UNA SINISTRA NUOVA (trenta righe e quattro proposte)

di Luciano Arciuolo

Questo intervento è rivolto, dalle pagine del giornalino (e ringrazio i responsabili per l’ospitalità), a quanti si riconoscono o si sono riconosciuti nei valori della sinistra. In modo particolare intendo proporlo agli iscritti e ai dirigenti della Giovane Sinistra di Bagnoli che rappresentano, ad oggi e a mio avviso, l’unica novità positiva della politica locale.

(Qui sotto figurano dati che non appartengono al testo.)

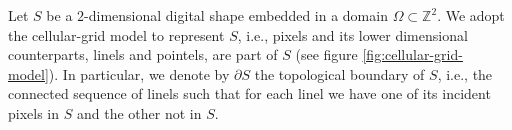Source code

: Let $S$ be a $2$-dimensional digital shape embedded in a domain $\Omega \subset \mathbb{Z}^2$. We adopt the cellular-grid model to represent $S$, i.e., pixels and its lower dimensional counterparts, linels and pointels, are part of $S$ (see figure \ref{fig:cellular-grid-model}). In particular, we denote by $\partial S$ the topological boundary of $S$, i.e., the connected sequence of linels such that for each linel we have one of its incident pixels in $S$ and the other not in $S$.

\begin{figure}[]
	\center
	\hspace{40pt}%
\end{figure}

Parto da una considerazione: non molti hanno chiaro che la sinistra in Italia, così come l’abbiamo conosciuta, è a rischio di sparizione e senza essere sostituita da altre forze di progresso. E che, per questo, serve decisamente una scossa vera, defibrillante, capace di invertire la tendenza.

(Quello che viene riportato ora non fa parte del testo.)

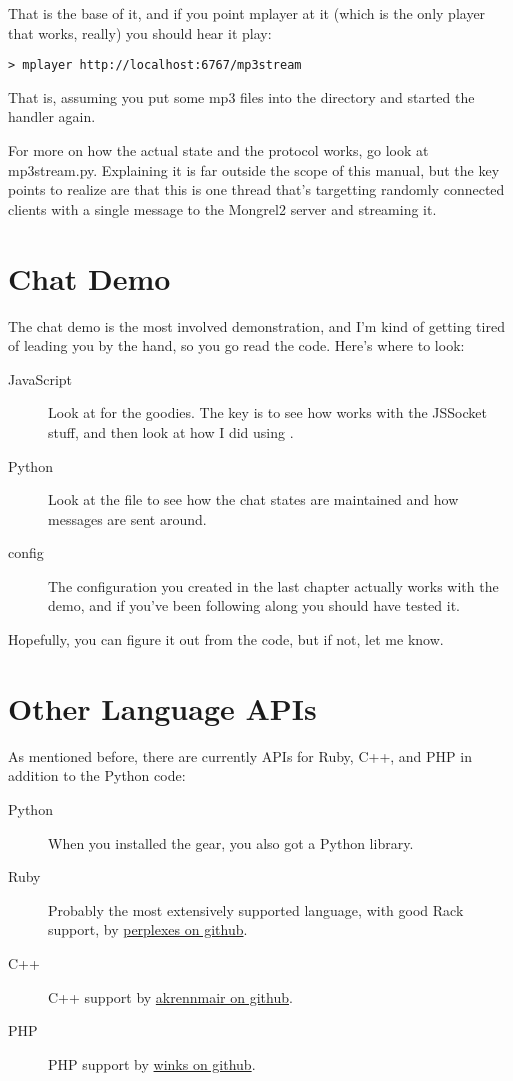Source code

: That is the base of it, and if you point mplayer at it (which is
the only player that works, really) you should hear it play:

\begin{lstlisting}
> mplayer http://localhost:6767/mp3stream
\end{lstlisting}

That is, assuming you put some mp3 files into the directory and
started the handler again.

For more on how the actual state and the protocol works, go look
at mp3stream.py.  Explaining it is far outside the scope of this manual,
but the key points to realize are that this is one thread that's
targetting randomly connected clients with a single message to the
Mongrel2 server and streaming it.


\section{Chat Demo}

The chat demo is the most involved demonstration, and I'm kind of getting
tired of leading you by the hand, so you go read the code.  Here's where
to look:

\begin{description}
\item [JavaScript] Look at  for the goodies.
    The key is to see how  works with the JSSocket stuff,
    and then look at how I did  using .
\item [Python] Look at the  file to see how
    the chat states are maintained and how messages are sent around.
\item [config] The configuration you created in the last chapter
    actually works with the demo, and if you've been following along
    you should have tested it.
\end{description}

Hopefully, you can figure it out from the code, but if not, let me know.


\section{Other Language APIs}

As mentioned before, there are currently APIs for Ruby, C++, and PHP in
addition to the Python code:


\begin{description}
\item [Python] When you installed the  gear, you also got a  Python library.
\item [Ruby] Probably the most extensively supported language, with good Rack support, by \href{http://github.com/perplexes/m2r}{perplexes on github}.
\item [C++] C++ support by \href{http://github.com/akrennmair/mongrel2-cpp}{akrennmair on github}.
\item [PHP] PHP support by \href{http://github.com/winks/m2php}{winks on github}.
\end{description}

Oggi il dibattito, fuori e dentro il PD, è centrato essenzialmente sulle persone, sul leader, su un eventuale “papa straniero”. Così non andiamo da nessuna parte. La sinistra, in Italia e nel mondo, si è castrata sulla strada che l’ha consacrata alla scelta acritica del mercato e del liberismo assoluto. E, dove ha governato, lo ha fatto con programmi economici di destra, molto più di quanto abbia fatto la destra stessa. Ha perso così ogni legame con la realtà e, soprattutto, con il suo mondo di riferimento.

Il problema, allora, oltre all’azione concreta, sono i programmi. Già, ma quali programmi?

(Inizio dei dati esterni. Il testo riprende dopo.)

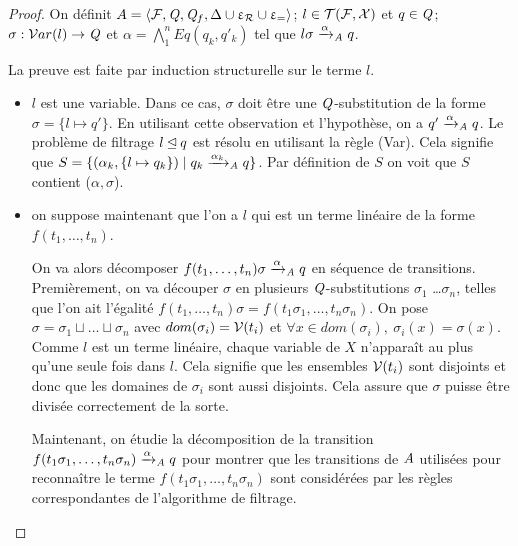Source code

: \begin{proof}

  On définit $A = \langle \mathcal{F}, \mathit Q, \mathit Q_f, \Delta \cup \upvarepsilon_{\mathcal R} \cup \upvarepsilon_{=}\rangle$;
  $l \in \mathcal{T(F, X)}$ et $q \in \mathit Q$; $\sigma : \mathcal{ V}ar(l) \rightarrow \mathit Q$ et $\alpha = \bigwedge_1^n Eq(q_k,q'_k)$ tel que $l\sigma \xrightarrow{\alpha}_\mathit A q$.

  \medskip
  \noindent
  La preuve est faite par induction structurelle sur le terme $l$.

  \medskip
  \noindent
  \begin{itemize}
  \item $l$ est une variable.
    Dans ce cas, $\sigma$ doit être une $\mathit Q$-substitution de la forme $\sigma =\{ l \mapsto q' \}$.
    En utilisant cette observation et l'hypothèse, on a $q' \xrightarrow{\alpha}_\mathit A q$.
    Le problème de filtrage $l \unlhd q$ est résolu en utilisant la règle (Var).
    Cela signifie que $S = \{(\alpha_k, \{l \mapsto q_k\}) \; | \; q_k \xrightarrow{\alpha_k}_\mathit A q\}$.
    Par définition de $S$ on voit que $S$ contient ($\alpha, \sigma$).
    \medskip
  \item
  on suppose maintenant que l'on a $l$ qui est un terme linéaire de la forme $f(t_1,\dots, t_n)$.

  On va alors décomposer $f(t_1,\dots, t_n)\sigma \xrightarrow{\alpha}_\mathit A q$ en séquence de transitions.
  Premièrement, on va découper $\sigma$ en plusieurs $\mathit Q$-substitutions $\sigma_1$ \dots $\sigma_n$, telles que 
  l'on ait l'égalité $f(t_1,\dots, t_n)\sigma = f(t_1\sigma_1, \dots,t_n\sigma_n)$.
  On pose $\sigma = \sigma_1 \sqcup \dots \sqcup \sigma_n$ avec $dom(\sigma_i) = \mathcal V(t_i)$ et
  $\forall x \in dom(\sigma_i),\ \sigma_i(x) = \sigma(x)$.
  Comme $l$ est un terme linéaire, chaque variable de $X$ n'apparaît au plus qu'une seule fois dans $l$.
  Cela signifie que les ensembles $\mathcal V(t_i)$ sont disjoints et donc que les domaines de $\sigma_i$ sont aussi disjoints.
  Cela assure que $\sigma$ puisse être divisée correctement de la sorte.


  Maintenant, on étudie la décomposition de la transition $f(t_1\sigma_1,\dots, t_n\sigma_n) \xrightarrow{\alpha}_\mathit A q$ pour montrer que les transitions de $\mathit A$ utilisées
  pour reconnaître le terme $f(t_1\sigma_1,\dots, t_n\sigma_n)$ sont considérées par les règles correspondantes de l'algorithme de filtrage.


\end{itemize}
\end{proof}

Nel vecchio PCI le tesi programmatiche e congressuali erano mattoni illeggibili. E la sinistra è rimasta esattamente a quella modalità, incapace di parlare in modo comprensibile alla gente. Continuando così rischiamo, appunto, di estinguerci, come organismi non più adatti all’ambiente socio-culturale che, nel frattempo, è cambiato.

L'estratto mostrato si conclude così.